The cable from Ottawa summarizes how Judd and U.S. official Eliot Cohen discussed "threats posed by violent Islamist groups in Canada and recent developments in Pakistan and Afghanistan."
It says that Judd shared the American's "negative assessment of current political, economic, and security trends in Pakistan."
"Director Judd ascribed an 'Alice in Wonderland' world view to Canadians and their courts, whose judges have tied CSIS 'in knots,' making it ever more difficult to detect and prevent terror attacks in Canada and abroad. The situation, he commented, left government security agencies on the defensive and losing public support for their effort to protect Canada and its allies."
Under the headline "Legal Wrangling Risks Chill Effect," the cable quotes Judd as deriding recent Canadian court judgments "that threaten to undermine foreign government intelligence-and information-sharing with Canada."
Says the cable: "These judgments posit that Canadian authorities cannot use information that 'may have been' derived from torture, and that any Canadian public official who conveys such information may be subject to criminal prosecution. This, he commented, put the government in a reverse-onus situation whereby it would have to 'prove' the innocence of partner nations in the face of assumed wrongdoing."
The author of the cable continued: "Judd credited Prime Minister Stephen Harper's minority Conservative government for 'taking it on the chin and pressing ahead' with common sense measures despite court challenges and political knocks from the opposition and interest groups. When asked to look to the future, Judd predicted that Canada would soon implement U.K.-like legal procedures that make intelligence available to 'vetted defence lawyers who see everything the judge sees.'"
The cable makes references to two specific "terror cases."

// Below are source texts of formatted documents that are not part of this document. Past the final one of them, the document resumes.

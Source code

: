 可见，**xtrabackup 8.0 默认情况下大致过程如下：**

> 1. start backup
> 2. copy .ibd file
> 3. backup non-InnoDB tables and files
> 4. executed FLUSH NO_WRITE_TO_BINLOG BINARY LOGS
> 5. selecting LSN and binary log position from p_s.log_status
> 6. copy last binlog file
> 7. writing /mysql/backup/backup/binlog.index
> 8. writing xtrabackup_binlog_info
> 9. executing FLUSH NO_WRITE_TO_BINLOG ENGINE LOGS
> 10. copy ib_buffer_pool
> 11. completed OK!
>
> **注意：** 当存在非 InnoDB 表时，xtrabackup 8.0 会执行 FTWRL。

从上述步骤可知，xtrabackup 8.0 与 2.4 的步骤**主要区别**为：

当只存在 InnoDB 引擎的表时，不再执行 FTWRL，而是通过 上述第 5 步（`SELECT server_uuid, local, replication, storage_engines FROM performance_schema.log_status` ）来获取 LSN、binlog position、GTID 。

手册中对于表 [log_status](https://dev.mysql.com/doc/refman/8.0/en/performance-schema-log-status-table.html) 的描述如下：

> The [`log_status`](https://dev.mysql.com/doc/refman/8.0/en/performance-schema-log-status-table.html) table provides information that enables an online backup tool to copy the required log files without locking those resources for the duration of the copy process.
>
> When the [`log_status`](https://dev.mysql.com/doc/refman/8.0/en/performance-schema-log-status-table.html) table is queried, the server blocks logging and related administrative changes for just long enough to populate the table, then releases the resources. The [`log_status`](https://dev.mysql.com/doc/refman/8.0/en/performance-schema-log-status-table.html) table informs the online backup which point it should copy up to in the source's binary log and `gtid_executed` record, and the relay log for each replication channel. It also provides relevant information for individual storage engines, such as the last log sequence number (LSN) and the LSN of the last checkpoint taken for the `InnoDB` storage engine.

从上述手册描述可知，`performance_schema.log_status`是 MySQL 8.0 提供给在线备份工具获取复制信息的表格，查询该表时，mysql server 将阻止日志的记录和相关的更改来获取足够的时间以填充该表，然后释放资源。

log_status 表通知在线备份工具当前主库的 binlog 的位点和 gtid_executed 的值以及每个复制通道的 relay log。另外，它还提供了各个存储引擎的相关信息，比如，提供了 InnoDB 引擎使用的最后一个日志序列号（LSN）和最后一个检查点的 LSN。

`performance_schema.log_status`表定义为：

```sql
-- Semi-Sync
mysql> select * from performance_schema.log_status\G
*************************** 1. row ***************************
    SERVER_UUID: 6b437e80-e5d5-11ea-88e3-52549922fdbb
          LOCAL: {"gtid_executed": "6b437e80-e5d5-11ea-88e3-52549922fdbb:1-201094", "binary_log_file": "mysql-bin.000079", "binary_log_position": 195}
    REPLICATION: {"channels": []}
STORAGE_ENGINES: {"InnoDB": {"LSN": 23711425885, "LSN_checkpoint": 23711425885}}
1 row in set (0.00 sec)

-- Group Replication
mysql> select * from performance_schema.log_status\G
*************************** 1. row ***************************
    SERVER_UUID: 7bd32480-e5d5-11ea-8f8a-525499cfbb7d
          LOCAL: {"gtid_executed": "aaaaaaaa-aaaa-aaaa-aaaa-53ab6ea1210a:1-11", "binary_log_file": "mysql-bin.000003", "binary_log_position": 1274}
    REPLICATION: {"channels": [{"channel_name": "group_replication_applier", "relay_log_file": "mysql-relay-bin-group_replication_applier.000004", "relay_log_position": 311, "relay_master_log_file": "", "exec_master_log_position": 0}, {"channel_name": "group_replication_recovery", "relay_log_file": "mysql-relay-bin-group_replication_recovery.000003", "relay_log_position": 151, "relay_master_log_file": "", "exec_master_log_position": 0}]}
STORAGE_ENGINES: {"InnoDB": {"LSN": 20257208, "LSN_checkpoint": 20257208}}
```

"Judd commented that cherry-picked sections of the court-ordered release of a DVD of Guantanamo detainee and Canadian citizen Omar Khadr would likely show three (Canadian) adults interrogating a kid who breaks down in tears. He observed that the images would no doubt trigger 'knee-jerk anti-Americanism' and 'paroxysms of moral outrage, a Canadian specialty,' as well as lead to a new round of heightened pressure on the government to press for Khadr's return to Canada. He predicted that PM Harper's government would nonetheless continue to resist this pressure."

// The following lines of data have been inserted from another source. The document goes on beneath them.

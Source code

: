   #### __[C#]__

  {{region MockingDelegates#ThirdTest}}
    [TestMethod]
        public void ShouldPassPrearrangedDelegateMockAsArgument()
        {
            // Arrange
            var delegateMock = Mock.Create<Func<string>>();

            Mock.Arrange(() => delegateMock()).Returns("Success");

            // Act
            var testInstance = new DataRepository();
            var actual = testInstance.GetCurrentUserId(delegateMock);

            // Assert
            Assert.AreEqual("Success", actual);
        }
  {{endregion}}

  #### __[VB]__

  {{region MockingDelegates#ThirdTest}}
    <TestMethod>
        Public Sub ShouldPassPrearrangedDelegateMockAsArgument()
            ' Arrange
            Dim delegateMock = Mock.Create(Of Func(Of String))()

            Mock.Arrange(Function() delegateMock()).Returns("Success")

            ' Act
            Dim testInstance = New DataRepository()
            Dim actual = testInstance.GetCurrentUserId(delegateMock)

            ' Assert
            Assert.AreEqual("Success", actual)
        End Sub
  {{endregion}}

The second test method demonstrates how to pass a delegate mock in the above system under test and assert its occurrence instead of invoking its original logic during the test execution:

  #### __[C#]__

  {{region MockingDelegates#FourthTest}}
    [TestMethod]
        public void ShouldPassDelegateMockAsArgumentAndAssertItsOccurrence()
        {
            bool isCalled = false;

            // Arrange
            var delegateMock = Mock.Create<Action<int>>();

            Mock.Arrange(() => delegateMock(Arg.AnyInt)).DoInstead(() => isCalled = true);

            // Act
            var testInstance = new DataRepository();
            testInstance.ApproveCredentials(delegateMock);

Judd is also reported to have mentioned other major cases that provided CSIS with "major legal headaches due to the use of intelligence products in their development."

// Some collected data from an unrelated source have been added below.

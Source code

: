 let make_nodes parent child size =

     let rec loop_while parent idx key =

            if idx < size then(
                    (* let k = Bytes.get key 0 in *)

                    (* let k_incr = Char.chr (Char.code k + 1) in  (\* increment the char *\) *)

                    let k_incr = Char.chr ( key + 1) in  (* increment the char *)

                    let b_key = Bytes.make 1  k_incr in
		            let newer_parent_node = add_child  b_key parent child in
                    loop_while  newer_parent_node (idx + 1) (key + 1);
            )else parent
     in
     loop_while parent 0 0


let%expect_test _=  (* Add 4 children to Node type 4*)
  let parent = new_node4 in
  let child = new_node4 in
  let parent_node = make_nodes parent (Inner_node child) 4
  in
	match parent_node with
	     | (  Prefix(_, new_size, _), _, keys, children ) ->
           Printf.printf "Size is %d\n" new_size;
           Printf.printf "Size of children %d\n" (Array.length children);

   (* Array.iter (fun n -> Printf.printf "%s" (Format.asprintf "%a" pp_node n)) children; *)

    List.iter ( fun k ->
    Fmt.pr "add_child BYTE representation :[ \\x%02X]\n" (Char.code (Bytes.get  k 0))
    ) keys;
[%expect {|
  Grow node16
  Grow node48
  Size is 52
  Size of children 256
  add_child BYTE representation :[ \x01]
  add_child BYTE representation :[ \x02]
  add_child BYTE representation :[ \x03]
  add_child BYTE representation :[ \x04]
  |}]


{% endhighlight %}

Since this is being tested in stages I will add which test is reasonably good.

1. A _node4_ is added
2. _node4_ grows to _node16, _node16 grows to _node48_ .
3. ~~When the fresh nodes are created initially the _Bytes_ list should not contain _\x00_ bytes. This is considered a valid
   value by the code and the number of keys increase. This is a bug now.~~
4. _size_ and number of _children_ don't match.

Among the cases mentioned were the prosecution of Momin Khawaja, who had been on trial for his role in a bomb plot in the United Kingdom, and the trial of the "homegrown Toronto 11 (down from 18) terror plotters."
"Judd said he viewed Khawaja and his 'ilk' as outliers, due in part to the fact that Canada's ethnic Pakistani community is unlike its ghettoized and poorly educated U.K. counterpart. It is largely made up of traders, lawyers, doctors, engineers, and others who see promise for themselves and their children in North America, he observed, so its members are unlikely to engage in domestic terror plots. He said that therefore CSIS main domestic focus is instead on fundraising and procurement, as well as the recruitment of a small number of Canadian 'wannabes' of Pakistani origin for mostly overseas operations."